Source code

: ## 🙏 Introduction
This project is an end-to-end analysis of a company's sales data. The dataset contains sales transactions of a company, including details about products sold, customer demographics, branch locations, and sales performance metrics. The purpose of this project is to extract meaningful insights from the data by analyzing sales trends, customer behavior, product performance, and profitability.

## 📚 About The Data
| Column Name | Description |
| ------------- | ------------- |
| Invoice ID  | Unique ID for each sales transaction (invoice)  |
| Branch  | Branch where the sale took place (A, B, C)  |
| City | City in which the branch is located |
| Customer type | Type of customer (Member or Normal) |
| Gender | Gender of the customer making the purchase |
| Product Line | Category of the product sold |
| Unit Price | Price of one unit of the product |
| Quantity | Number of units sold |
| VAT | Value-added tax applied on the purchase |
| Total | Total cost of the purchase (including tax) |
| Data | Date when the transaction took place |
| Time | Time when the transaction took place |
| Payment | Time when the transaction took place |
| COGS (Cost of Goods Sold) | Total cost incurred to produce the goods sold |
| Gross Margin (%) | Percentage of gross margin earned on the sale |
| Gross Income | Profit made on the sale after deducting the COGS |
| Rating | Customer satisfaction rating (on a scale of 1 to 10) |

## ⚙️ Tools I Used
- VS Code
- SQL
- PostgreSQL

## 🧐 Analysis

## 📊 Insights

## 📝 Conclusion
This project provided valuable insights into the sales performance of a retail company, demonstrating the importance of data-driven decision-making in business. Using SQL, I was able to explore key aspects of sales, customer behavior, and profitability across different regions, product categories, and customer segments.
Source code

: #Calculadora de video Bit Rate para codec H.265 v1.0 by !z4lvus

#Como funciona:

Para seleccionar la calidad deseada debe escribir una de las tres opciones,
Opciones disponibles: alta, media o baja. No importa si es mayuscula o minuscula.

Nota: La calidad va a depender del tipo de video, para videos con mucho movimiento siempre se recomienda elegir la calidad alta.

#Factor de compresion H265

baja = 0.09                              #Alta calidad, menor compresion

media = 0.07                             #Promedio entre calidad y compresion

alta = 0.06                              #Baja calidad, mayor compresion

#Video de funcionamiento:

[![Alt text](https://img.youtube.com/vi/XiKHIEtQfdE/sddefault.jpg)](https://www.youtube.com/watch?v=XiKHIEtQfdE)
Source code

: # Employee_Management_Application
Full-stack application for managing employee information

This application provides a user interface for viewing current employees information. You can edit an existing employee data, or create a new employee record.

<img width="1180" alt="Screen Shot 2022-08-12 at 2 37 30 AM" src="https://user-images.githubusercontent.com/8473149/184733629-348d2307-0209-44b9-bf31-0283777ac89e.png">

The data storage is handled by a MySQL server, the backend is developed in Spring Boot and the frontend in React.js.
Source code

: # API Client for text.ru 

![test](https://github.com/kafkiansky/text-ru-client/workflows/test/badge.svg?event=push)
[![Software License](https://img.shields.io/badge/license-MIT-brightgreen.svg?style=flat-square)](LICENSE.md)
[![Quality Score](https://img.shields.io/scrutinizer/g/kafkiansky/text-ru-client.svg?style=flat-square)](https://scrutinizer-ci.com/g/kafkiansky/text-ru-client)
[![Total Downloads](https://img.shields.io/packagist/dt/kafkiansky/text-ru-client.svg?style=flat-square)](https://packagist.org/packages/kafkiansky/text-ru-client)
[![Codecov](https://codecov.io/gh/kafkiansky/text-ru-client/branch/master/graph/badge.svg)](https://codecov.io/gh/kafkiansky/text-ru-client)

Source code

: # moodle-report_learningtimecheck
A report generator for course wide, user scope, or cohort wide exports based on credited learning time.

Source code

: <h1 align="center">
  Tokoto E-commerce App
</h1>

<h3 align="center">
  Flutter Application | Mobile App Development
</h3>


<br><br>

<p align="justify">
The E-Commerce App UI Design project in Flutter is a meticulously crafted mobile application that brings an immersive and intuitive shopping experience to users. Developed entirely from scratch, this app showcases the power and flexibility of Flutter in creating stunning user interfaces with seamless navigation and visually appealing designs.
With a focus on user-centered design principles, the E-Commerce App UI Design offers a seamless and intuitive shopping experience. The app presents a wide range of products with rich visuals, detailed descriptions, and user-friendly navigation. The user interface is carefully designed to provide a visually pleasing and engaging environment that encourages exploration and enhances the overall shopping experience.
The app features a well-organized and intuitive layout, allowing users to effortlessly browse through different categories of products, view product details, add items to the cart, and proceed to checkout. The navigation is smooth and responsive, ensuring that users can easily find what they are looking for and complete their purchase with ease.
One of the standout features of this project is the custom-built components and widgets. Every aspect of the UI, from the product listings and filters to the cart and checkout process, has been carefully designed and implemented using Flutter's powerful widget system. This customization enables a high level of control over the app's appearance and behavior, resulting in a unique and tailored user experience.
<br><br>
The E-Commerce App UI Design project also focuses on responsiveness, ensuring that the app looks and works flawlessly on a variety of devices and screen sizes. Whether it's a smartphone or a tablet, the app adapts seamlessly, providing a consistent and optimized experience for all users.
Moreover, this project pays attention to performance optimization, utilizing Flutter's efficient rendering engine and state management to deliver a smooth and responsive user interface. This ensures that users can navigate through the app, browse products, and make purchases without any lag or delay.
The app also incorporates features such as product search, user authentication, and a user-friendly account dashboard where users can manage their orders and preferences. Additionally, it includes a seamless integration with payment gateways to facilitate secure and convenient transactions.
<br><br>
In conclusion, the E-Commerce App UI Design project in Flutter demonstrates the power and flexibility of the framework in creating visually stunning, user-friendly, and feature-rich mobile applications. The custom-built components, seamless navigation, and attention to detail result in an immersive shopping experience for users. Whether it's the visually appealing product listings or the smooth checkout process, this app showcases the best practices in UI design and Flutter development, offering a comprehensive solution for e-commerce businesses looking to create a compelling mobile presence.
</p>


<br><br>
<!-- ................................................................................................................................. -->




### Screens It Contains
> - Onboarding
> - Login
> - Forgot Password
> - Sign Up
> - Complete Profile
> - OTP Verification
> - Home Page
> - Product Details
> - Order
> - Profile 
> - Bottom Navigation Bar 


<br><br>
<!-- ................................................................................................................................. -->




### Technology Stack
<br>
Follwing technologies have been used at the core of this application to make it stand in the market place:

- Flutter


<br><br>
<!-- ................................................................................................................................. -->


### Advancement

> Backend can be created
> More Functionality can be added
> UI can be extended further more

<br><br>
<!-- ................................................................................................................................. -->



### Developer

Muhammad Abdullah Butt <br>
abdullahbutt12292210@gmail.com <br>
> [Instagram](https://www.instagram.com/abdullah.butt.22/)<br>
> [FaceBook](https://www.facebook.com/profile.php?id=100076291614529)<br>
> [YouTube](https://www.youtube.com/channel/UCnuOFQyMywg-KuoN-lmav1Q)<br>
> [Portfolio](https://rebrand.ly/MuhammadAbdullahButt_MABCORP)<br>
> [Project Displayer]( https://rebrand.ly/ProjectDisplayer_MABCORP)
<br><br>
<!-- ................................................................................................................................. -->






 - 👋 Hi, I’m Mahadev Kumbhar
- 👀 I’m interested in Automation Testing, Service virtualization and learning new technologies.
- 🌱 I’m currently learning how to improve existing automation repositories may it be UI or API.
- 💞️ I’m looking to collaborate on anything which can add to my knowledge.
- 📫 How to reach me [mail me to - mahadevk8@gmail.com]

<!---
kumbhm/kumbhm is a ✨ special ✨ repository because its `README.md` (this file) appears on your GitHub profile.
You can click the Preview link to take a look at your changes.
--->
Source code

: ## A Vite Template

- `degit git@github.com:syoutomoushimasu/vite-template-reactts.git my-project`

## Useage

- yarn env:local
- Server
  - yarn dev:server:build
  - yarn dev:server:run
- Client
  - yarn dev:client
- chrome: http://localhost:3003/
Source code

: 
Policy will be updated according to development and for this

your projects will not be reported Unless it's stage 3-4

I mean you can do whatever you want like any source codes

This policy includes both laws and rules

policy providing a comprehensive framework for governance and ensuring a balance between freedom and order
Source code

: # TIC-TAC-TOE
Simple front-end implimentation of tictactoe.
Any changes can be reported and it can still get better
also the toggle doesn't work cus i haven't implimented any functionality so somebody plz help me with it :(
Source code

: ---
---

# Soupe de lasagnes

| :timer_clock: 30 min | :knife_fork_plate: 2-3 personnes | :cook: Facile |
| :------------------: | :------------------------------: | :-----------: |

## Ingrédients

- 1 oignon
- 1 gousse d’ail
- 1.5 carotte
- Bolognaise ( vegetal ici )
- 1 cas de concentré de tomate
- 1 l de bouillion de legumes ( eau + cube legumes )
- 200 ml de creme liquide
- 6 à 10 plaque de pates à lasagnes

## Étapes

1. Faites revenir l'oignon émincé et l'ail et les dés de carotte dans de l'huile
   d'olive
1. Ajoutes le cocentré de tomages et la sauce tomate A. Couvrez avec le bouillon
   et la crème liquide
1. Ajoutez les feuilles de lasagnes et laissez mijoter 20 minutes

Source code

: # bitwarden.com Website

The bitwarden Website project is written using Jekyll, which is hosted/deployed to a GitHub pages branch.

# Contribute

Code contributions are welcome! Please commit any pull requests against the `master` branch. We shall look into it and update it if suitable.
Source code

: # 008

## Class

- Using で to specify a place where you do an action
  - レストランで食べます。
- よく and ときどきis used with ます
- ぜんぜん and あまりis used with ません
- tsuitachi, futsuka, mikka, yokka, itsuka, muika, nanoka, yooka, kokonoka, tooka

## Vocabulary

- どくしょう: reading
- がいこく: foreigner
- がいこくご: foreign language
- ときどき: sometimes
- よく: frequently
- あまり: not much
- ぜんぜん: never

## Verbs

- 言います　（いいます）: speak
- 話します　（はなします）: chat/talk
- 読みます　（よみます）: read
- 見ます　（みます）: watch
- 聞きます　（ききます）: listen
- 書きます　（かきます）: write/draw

* [Task brief]: I'd like every line with the string "categories" copied from the listing.

* [Output below]:
This project provided valuable insights into the sales performance of a retail company, demonstrating the importance of data-driven decision-making in business. Using SQL, I was able to explore key aspects of sales, customer behavior, and profitability across different regions, product categories, and customer segments.
The app features a well-organized and intuitive layout, allowing users to effortlessly browse through different categories of products, view product details, add items to the cart, and proceed to checkout. The navigation is smooth and responsive, ensuring that users can easily find what they are looking for and complete their purchase with ease.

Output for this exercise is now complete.